The access to the COBRA subsidy does not change or extend the availability of COBRA continuation coverage, itself. This ultimately means that a person can apply the COBRA subsidy through September 30th 2021 but only if they would have been eligible for coverage. In other words, if COBRA continuation was to terminate in August of 2021, the ARP does not require it be extended for that individual, past the original termination date.
For employers and group health plans, this means that several new notices will be required for those that become eligible for COBRA continuation coverage. These notices will address the access of the new subsidies, options to enroll in different coverage if available, extended enrollment periods and premium assistance expiration. Federal officials have the task to develop model notices for these purposes within 45 days of enactment. The Department of Labor and other agencies involved were given $10 million dollars in implementation funding. Employers effected by these changes will also be required to pay all COBRA premiums and will then be reimbursed through refundable payroll tax credits.

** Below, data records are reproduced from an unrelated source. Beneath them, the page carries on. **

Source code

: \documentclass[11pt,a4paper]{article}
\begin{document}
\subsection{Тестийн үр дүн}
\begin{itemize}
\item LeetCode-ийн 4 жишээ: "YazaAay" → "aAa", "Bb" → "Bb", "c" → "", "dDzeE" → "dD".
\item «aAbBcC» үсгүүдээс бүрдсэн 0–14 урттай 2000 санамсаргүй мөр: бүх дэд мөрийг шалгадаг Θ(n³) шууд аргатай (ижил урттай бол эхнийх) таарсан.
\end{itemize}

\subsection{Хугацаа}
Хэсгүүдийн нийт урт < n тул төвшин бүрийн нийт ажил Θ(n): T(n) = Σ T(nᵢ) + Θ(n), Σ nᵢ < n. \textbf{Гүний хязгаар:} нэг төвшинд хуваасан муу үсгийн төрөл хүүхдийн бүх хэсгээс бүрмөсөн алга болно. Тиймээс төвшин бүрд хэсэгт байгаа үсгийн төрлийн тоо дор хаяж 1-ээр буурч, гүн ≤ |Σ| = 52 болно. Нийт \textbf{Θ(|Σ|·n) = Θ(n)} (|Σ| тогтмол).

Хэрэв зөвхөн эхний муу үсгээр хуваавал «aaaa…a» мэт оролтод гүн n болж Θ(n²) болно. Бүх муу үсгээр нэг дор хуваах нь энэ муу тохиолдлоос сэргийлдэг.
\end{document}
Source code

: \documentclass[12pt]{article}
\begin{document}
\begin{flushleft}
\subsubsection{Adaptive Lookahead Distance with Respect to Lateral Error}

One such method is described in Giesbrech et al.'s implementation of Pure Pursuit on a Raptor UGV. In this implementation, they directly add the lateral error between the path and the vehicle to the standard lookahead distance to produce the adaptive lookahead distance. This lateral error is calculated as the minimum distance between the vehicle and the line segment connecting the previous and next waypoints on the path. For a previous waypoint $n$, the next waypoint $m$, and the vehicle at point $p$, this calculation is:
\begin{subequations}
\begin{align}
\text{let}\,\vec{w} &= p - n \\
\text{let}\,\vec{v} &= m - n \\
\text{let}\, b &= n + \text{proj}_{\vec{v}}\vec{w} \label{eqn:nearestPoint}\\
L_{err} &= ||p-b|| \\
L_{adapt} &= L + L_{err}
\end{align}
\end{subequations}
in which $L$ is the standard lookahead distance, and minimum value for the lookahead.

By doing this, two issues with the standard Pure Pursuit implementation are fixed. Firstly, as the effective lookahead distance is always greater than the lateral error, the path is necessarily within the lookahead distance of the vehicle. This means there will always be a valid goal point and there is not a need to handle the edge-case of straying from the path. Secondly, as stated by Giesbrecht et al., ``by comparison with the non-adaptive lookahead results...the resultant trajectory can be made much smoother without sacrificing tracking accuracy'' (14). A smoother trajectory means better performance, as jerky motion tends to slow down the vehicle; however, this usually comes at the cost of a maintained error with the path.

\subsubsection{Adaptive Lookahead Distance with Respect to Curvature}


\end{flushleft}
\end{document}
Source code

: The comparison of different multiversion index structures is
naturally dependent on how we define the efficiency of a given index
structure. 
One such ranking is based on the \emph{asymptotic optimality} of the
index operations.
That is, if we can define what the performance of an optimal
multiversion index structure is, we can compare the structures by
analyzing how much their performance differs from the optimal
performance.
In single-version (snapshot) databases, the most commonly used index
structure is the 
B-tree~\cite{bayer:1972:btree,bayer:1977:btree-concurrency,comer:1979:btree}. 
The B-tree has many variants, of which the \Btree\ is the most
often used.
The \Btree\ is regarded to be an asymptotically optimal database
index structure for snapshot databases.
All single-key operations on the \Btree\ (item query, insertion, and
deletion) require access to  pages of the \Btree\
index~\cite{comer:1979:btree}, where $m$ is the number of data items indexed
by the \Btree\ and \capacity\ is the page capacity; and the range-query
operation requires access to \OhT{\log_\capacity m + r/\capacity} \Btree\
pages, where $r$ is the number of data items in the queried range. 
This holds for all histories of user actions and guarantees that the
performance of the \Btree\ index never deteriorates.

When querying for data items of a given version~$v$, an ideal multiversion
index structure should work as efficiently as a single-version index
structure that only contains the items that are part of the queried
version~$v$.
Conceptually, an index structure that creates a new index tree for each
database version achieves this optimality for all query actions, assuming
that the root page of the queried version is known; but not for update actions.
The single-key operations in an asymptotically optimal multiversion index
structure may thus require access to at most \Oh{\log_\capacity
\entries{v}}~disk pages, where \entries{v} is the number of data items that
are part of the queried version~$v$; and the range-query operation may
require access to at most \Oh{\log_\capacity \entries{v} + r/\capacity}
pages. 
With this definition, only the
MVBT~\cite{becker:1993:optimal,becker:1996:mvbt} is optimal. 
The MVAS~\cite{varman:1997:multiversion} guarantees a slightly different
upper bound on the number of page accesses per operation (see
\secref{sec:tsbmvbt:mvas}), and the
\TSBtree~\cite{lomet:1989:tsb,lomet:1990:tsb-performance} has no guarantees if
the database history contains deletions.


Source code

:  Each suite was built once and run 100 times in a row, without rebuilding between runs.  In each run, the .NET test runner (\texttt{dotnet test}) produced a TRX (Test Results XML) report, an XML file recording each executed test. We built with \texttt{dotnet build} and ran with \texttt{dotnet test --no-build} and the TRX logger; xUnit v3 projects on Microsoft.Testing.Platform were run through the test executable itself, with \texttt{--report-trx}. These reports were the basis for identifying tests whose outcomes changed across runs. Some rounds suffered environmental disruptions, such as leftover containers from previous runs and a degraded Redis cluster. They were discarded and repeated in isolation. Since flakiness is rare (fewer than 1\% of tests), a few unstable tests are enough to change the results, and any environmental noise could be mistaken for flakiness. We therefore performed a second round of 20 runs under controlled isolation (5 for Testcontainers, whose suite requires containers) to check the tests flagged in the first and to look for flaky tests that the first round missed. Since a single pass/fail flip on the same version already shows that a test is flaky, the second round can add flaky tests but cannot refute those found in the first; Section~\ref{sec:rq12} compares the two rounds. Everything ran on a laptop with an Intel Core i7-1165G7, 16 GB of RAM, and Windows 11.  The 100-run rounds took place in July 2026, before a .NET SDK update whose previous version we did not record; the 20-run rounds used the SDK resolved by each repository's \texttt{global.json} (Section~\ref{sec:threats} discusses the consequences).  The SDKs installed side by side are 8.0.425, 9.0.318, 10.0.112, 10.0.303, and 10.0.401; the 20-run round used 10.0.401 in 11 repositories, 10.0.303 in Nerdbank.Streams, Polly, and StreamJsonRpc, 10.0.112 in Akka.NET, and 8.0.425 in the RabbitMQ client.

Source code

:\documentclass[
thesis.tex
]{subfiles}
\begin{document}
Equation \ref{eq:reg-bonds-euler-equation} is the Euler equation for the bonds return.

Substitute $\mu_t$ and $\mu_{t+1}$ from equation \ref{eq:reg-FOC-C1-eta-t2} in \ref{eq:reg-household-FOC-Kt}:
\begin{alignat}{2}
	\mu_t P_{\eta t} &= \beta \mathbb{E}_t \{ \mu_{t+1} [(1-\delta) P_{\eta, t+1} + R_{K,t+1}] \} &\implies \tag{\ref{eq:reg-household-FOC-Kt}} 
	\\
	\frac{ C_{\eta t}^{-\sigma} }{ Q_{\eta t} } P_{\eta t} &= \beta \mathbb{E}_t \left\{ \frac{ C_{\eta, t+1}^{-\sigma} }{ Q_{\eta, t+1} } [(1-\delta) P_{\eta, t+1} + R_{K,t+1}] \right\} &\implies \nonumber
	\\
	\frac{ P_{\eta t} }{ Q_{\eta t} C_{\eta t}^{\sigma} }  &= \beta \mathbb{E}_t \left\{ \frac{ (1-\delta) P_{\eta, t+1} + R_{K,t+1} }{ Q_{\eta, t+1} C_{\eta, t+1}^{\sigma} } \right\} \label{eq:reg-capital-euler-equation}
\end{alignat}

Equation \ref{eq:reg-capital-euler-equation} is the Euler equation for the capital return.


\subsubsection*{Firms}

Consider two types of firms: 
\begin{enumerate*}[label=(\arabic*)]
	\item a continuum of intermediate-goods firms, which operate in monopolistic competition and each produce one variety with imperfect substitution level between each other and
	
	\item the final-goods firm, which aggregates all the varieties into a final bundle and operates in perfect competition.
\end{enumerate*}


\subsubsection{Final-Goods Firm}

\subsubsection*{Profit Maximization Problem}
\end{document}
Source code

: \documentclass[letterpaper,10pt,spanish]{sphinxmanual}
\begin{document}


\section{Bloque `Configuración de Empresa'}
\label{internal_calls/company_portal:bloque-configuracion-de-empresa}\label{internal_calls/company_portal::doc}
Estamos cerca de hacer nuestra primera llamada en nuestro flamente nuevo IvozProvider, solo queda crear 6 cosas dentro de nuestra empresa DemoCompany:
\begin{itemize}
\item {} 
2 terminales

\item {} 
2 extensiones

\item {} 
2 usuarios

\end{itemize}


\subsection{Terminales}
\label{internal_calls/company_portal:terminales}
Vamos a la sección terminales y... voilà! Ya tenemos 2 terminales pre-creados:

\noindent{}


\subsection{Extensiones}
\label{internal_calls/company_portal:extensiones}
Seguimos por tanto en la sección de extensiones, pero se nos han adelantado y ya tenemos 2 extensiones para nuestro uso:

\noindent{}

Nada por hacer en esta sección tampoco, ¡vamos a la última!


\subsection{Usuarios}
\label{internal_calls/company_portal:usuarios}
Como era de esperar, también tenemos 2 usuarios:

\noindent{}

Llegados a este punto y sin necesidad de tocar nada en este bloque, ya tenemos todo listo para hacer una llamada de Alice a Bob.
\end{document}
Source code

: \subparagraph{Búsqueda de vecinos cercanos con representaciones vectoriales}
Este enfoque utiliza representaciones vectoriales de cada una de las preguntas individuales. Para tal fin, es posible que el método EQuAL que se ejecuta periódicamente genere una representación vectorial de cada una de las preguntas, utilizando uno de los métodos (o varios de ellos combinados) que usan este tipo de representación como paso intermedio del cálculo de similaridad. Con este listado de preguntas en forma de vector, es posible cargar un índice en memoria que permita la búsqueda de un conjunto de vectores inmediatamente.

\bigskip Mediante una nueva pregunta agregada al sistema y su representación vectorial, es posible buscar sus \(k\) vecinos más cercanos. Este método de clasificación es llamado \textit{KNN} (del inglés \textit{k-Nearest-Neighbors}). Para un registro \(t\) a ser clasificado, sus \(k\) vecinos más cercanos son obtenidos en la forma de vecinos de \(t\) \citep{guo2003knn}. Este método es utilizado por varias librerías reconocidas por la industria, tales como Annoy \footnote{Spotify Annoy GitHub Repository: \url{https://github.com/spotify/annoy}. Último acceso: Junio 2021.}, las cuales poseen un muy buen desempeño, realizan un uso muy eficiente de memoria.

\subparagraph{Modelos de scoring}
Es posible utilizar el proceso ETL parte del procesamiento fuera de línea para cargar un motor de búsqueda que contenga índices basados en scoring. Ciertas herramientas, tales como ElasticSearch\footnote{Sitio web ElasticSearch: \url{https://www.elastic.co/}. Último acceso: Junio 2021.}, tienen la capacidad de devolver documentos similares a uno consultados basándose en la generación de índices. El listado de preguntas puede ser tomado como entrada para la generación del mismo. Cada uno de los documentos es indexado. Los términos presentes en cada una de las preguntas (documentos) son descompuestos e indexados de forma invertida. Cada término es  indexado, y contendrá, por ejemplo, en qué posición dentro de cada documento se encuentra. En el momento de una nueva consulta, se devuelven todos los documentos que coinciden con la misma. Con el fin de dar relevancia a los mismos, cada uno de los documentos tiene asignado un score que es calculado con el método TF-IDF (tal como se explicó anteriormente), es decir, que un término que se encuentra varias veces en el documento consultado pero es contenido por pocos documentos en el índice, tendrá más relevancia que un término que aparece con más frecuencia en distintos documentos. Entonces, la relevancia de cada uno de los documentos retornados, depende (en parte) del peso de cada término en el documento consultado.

The original legislation (85% subsidy) projected that another 2.2 million individuals would enroll in subsidized COBRA continuation coverage on a full-year equivalent basis. If you combine that with the 800,000 individuals currently participating in COBRA, there would be more than 3 million individuals enrolled in COBRA continuation for 2021. Increased generosity with the final legislation (100% subsidy) means that these estimates are much too low and these numbers could possibly double, although no updated analysis has been released, to-date.
In conclusion, the COBRA continuation subsidy was a large piece of the ARP and will create a mass enrollment into COBRA continuation coverage from April 1st through September 30th 2021. At 85% subsidy, the projected increase of enrollees was daunting but now that a 100% subsidy has been passed, it seems that numbers could double or even triple the original projected expectations at 85%.